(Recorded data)
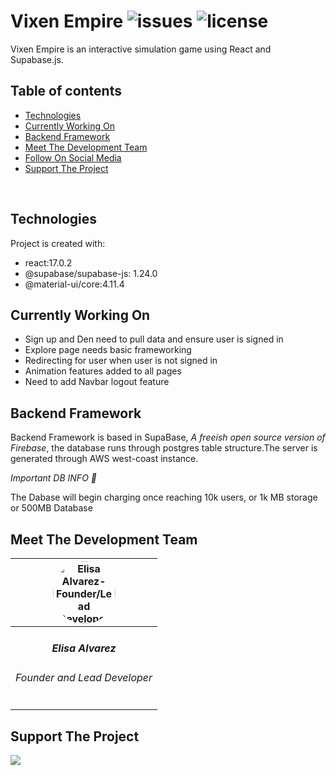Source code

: # Vixen Empire ![issues](https://img.shields.io/github/issues/Vixen-Empire/Vixen-Empire?style=plastic) ![license](https://img.shields.io/github/license/Vixen-Empire/Vixen-Empire?style=plastic)

Vixen Empire is an interactive simulation game using React and Supabase.js. 

## Table of contents
* [Technologies](#technologies)
* [Currently Working On](#currently-working-on)
* [Backend Framework](#backend-framework)
* [Meet The Development Team](#meet-the-development-team)
* [Follow On Social Media](#follow-on-social-media)
* [Support The Project](#support-the-project)
<br>

## Technologies

Project is created with:
* react:17.0.2
* @supabase/supabase-js: 1.24.0
* @material-ui/core:4.11.4

## Currently Working On

- Sign up and Den need to pull data and ensure user is signed in 
- Explore page needs basic frameworking
- Redirecting for user when user is not signed in
- Animation features added to all pages
- Need to add Navbar logout feature


## Backend Framework

<p>Backend Framework is based in SupaBase, <em>A freeish open source version of Firebase</em>, the database runs through postgres table structure.The server is generated through AWS west-coast instance.</p>

 *Important DB INFO 🛑*

<p>The Dabase will begin charging once reaching 10k users, or 1k MB storage or 500MB Database  </p>

## Meet The Development Team
|<img class="profile-img" src="https://github.com/Elisa-Alvarez.png" alt="Elisa Alvarez-Founder/Lead Developer Github Profile Image" height=100 width=100 style="border-radius:50%"/>|
|:---------------------------------------------------------------------------:|
|<h5>Elisa Alvarez</h5><h6>Founder and Lead Developer</h6>|

## Support The Project

<a href="https://www.buymeacoffee.com/VixenEmpire"><img src="https://img.buymeacoffee.com/button-api/?text=Buy the team a coffee&emoji=&slug=VixenEmpire&button_colour=c77400&font_colour=ffffff&font_family=Comic&outline_colour=ffffff&coffee_colour=FFDD00"></a>

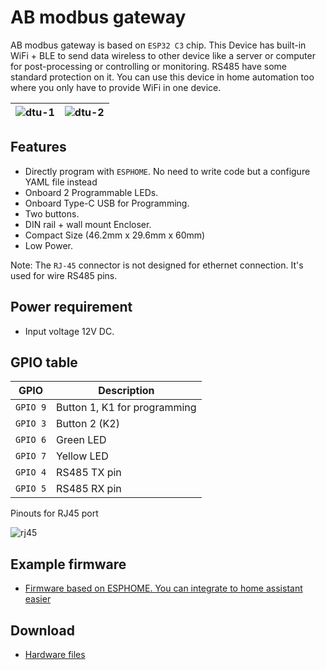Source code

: # AB modbus gateway #

AB modbus gateway is based on `ESP32 C3` chip. This Device has built-in WiFi + BLE to send data wireless to other device like a server or computer for post-processing or controlling or monitoring. RS485 have some standard protection on it. You can use this device in home automation too where you only have to provide WiFi in one device.

| ![dtu-1](https://i1.aprbrother.com/DTU-1.jpg-320.jpg) | ![dtu-2](https://i1.aprbrother.com/DTUC-2.jpg-320.jpg) |
|------|--------------|

## Features ##

* Directly program with `ESPHOME`. No need to write code but a configure YAML file instead
* Onboard 2 Programmable LEDs.
* Onboard Type-C USB for Programming.
* Two buttons. 
* DIN rail + wall mount Encloser.
* Compact Size (46.2mm x 29.6mm x 60mm)
* Low Power.

Note: The `RJ-45` connector is not designed for ethernet connection. It's used for wire RS485 pins.

## Power requirement ##

* Input voltage 12V DC.

## GPIO table ##

| GPIO | Description  |
|------|--------------|
| `GPIO 9` | Button 1, K1 for programming | 
| `GPIO 3` | Button 2 (K2) | 
| `GPIO 6` | Green LED | 
| `GPIO 7` | Yellow LED |
| `GPIO 4` | RS485 TX pin |
| `GPIO 5` | RS485 RX pin |

Pinouts for RJ45 port

![rj45](https://i1.aprbrother.com/rj45-rs485.jpg)

## Example firmware ##

* [Firmware based on ESPHOME. You can integrate to home assistant easier](https://github.com/volca/esphome-modbus)

## Download ##

* [Hardware files](https://github.com/AprilBrother/ab-hardware/tree/master/ab-modbus-gateway)
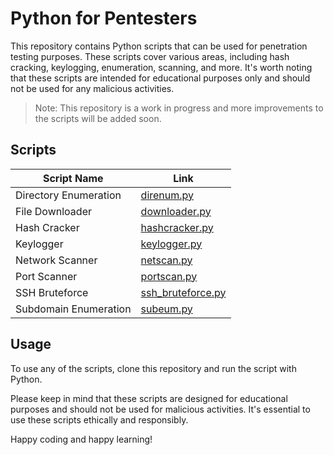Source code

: # Python for Pentesters

This repository contains Python scripts that can be used for penetration testing purposes. These scripts cover various areas, including hash cracking, keylogging, enumeration, scanning, and more. It's worth noting that these scripts are intended for educational purposes only and should not be used for any malicious activities.

> Note: This repository is a work in progress and more improvements to the scripts will be added soon.


## Scripts

| Script Name | Link |
| ----------- | ---- |
| Directory Enumeration | [direnum.py](direnum.py) |
| File Downloader | [downloader.py](downloader.py) |
| Hash Cracker | [hashcracker.py](hashcracker.py) |
| Keylogger | [keylogger.py](keylogger.py) |
| Network Scanner | [netscan.py](netscan.py) |
| Port Scanner | [portscan.py](portscan.py) |
| SSH Bruteforce | [ssh_bruteforce.py](ssh_bruteforce.py) |
| Subdomain Enumeration | [subeum.py](subeum.py) |

## Usage

To use any of the scripts, clone this repository and run the script with Python.

Please keep in mind that these scripts are designed for educational purposes and should not be used for malicious activities. It's essential to use these scripts ethically and responsibly.

Happy coding and happy learning!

* _What to work on_: All of the data above must be printed exactly, minus its pictures.

* _Answer for the task_:
Source code

: # Vixen Empire ![issues](https://img.shields.io/github/issues/Vixen-Empire/Vixen-Empire?style=plastic) ![license](https://img.shields.io/github/license/Vixen-Empire/Vixen-Empire?style=plastic)

Vixen Empire is an interactive simulation game using React and Supabase.js. 

## Table of contents
* [Technologies](#technologies)
* [Currently Working On](#currently-working-on)
* [Backend Framework](#backend-framework)
* [Meet The Development Team](#meet-the-development-team)
* [Follow On Social Media](#follow-on-social-media)
* [Support The Project](#support-the-project)
<br>

## Technologies

Project is created with:
* react:17.0.2
* @supabase/supabase-js: 1.24.0
* @material-ui/core:4.11.4

## Currently Working On

- Sign up and Den need to pull data and ensure user is signed in 
- Explore page needs basic frameworking
- Redirecting for user when user is not signed in
- Animation features added to all pages
- Need to add Navbar logout feature


## Backend Framework

<p>Backend Framework is based in SupaBase, <em>A freeish open source version of Firebase</em>, the database runs through postgres table structure.The server is generated through AWS west-coast instance.</p>

 *Important DB INFO 🛑*

<p>The Dabase will begin charging once reaching 10k users, or 1k MB storage or 500MB Database  </p>

## Meet The Development Team
|<img class="profile-img" src="https://github.com/Elisa-Alvarez.png" alt="Elisa Alvarez-Founder/Lead Developer Github Profile Image" height=100 width=100 style="border-radius:50%"/>|
|:---------------------------------------------------------------------------:|
|<h5>Elisa Alvarez</h5><h6>Founder and Lead Developer</h6>|

## Support The Project

<a href="https://www.buymeacoffee.com/VixenEmpire"><img src="https://img.buymeacoffee.com/button-api/?text=Buy the team a coffee&emoji=&slug=VixenEmpire&button_colour=c77400&font_colour=ffffff&font_family=Comic&outline_colour=ffffff&coffee_colour=FFDD00"></a>

Source code

: # AB modbus gateway #

AB modbus gateway is based on `ESP32 C3` chip. This Device has built-in WiFi + BLE to send data wireless to other device like a server or computer for post-processing or controlling or monitoring. RS485 have some standard protection on it. You can use this device in home automation too where you only have to provide WiFi in one device.

| ![dtu-1](https://i1.aprbrother.com/DTU-1.jpg-320.jpg) | ![dtu-2](https://i1.aprbrother.com/DTUC-2.jpg-320.jpg) |
|------|--------------|

## Features ##

* Directly program with `ESPHOME`. No need to write code but a configure YAML file instead
* Onboard 2 Programmable LEDs.
* Onboard Type-C USB for Programming.
* Two buttons. 
* DIN rail + wall mount Encloser.
* Compact Size (46.2mm x 29.6mm x 60mm)
* Low Power.

Note: The `RJ-45` connector is not designed for ethernet connection. It's used for wire RS485 pins.

## Power requirement ##

* Input voltage 12V DC.

## GPIO table ##

| GPIO | Description  |
|------|--------------|
| `GPIO 9` | Button 1, K1 for programming | 
| `GPIO 3` | Button 2 (K2) | 
| `GPIO 6` | Green LED | 
| `GPIO 7` | Yellow LED |
| `GPIO 4` | RS485 TX pin |
| `GPIO 5` | RS485 RX pin |

Pinouts for RJ45 port

![rj45](https://i1.aprbrother.com/rj45-rs485.jpg)

## Example firmware ##

* [Firmware based on ESPHOME. You can integrate to home assistant easier](https://github.com/volca/esphome-modbus)

## Download ##

* [Hardware files](https://github.com/AprilBrother/ab-hardware/tree/master/ab-modbus-gateway)
Source code

: # Python for Pentesters

This repository contains Python scripts that can be used for penetration testing purposes. These scripts cover various areas, including hash cracking, keylogging, enumeration, scanning, and more. It's worth noting that these scripts are intended for educational purposes only and should not be used for any malicious activities.

> Note: This repository is a work in progress and more improvements to the scripts will be added soon.


## Scripts

| Script Name | Link |
| ----------- | ---- |
| Directory Enumeration | [direnum.py](direnum.py) |
| File Downloader | [downloader.py](downloader.py) |
| Hash Cracker | [hashcracker.py](hashcracker.py) |
| Keylogger | [keylogger.py](keylogger.py) |
| Network Scanner | [netscan.py](netscan.py) |
| Port Scanner | [portscan.py](portscan.py) |
| SSH Bruteforce | [ssh_bruteforce.py](ssh_bruteforce.py) |
| Subdomain Enumeration | [subeum.py](subeum.py) |

## Usage

To use any of the scripts, clone this repository and run the script with Python.

Please keep in mind that these scripts are designed for educational purposes and should not be used for malicious activities. It's essential to use these scripts ethically and responsibly.

Happy coding and happy learning!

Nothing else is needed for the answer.